Force generation and experience

It is practical to frame the examination of the utility that the Lebanon peacekeeping operation provides the TNI at the battalion level, as this is a standardized grouping for infantry units in both a peacekeeping and combat orientation. The organizational structure of the two types of battalions is similar, although the Kostrad infantry battalion organization of three companies of two platoons each needed to be mechanized, as well as bolstered, to fit the force standardization guidelines for UN troop contributing countries.

The lessons learned as part of the Unifil deployment to Lebanon from late 2006 to the present day under Konga XXIII have been remitted back to TNI headquarters to be incorporated into a combat capability. This is demonstrated in the tasks an infantry battalion must be adept in handling to qualify as a troop contributing country contingent. The UN Infantry Battalion Manual stipulates 16 key tasks, 11 of which would be most applicable in a combat operation. While Garuda XXIII may not have carried out all of the tasks, the battalions deployed to Lebanon have received training in conducting these tasks, a requirement of achieving mission readiness status for deployment.

Garuda XXIII-A, the first battalion deployed to Lebanon, specifically excelled in three of the tasks: maintaining static and dynamic observation posts, situational awareness and enforcing a linear buffer zone between Israel and Hezbollah. (The zone is known as the “blue line,” more than seven miles of which falls within Indonesia’s area of operations.) One of the pivotal skills the mechanized infantry battalion excelled at was operational intelligence gathering on fighting-age males, obtained through dynamic operations posts in a discrete manner, so not to exacerbate tensions. In many ways, conducting an operation in an environment with extremely strict rules of engagement is more challenging for soldiers, as it can be frustrating at times. Agus Yudhoyono, the former president’s son, who served as a first lieutenant in Garuda XXIII-A, reflected on the difficulties of transitioning from combat- orientated training to peacekeeping operations during a speech in Jakarta on United Nations Day in 2008. “For regular military units whose principal responsibilities revolve around maintaining its war fighting capabilities,” he said, “there needs to be considerable adjustments to their operational concept.”

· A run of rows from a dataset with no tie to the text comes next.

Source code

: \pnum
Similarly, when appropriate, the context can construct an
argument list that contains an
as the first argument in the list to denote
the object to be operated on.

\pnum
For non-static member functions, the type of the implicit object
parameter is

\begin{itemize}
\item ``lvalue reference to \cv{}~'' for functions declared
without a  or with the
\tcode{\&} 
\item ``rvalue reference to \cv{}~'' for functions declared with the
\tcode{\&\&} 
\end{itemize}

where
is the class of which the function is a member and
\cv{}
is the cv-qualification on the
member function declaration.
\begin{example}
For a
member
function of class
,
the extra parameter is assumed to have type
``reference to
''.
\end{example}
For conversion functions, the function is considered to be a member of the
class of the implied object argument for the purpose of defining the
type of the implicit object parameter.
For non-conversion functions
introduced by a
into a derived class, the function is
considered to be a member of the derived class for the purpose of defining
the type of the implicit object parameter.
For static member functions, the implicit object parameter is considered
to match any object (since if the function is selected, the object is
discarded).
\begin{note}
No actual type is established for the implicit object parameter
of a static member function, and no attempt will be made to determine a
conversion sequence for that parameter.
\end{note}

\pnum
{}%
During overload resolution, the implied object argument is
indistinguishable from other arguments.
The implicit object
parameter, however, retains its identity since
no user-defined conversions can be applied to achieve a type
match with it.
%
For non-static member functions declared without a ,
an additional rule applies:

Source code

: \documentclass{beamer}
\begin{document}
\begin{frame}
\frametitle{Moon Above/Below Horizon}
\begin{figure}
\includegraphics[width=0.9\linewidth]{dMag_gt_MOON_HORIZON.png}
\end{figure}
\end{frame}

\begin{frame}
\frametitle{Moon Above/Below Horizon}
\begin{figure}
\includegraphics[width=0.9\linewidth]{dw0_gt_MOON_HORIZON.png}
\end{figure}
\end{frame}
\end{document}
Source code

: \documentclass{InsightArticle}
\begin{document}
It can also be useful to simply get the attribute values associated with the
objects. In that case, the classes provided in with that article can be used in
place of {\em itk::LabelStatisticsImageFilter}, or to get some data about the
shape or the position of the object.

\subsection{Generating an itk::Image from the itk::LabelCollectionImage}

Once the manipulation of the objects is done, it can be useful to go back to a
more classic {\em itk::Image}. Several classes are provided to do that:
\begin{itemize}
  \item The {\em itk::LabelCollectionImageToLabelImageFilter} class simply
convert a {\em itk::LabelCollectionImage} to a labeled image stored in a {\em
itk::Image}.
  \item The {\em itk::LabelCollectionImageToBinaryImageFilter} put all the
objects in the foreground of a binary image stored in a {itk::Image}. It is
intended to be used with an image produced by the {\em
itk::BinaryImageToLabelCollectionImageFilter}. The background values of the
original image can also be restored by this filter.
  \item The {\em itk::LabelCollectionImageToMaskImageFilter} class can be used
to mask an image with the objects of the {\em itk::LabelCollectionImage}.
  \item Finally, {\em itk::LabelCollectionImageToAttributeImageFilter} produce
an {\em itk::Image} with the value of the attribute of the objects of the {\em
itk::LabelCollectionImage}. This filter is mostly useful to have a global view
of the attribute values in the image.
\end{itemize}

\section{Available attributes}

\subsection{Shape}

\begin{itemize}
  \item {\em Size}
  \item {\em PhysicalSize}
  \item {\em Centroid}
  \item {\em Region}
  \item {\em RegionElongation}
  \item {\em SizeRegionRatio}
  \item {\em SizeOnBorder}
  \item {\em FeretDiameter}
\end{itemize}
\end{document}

Nowhere is this more evident than in conducting patrols and ensuring the buffer zone remains intact; good rapport with both sides to the dispute as well as the community within the area of operation is critical. Participating in peacekeeping missions exposes the TNI to an extremely complex operational environment that is fast becoming an enduring factor in modern expeditionary warfare, where the behavior of the soldiers is of equal value to their ability to prosecute the mission objectives. These three tasks are transferrable and, importantly, it is practically impossible to gain experience in them in a nonoperational setting.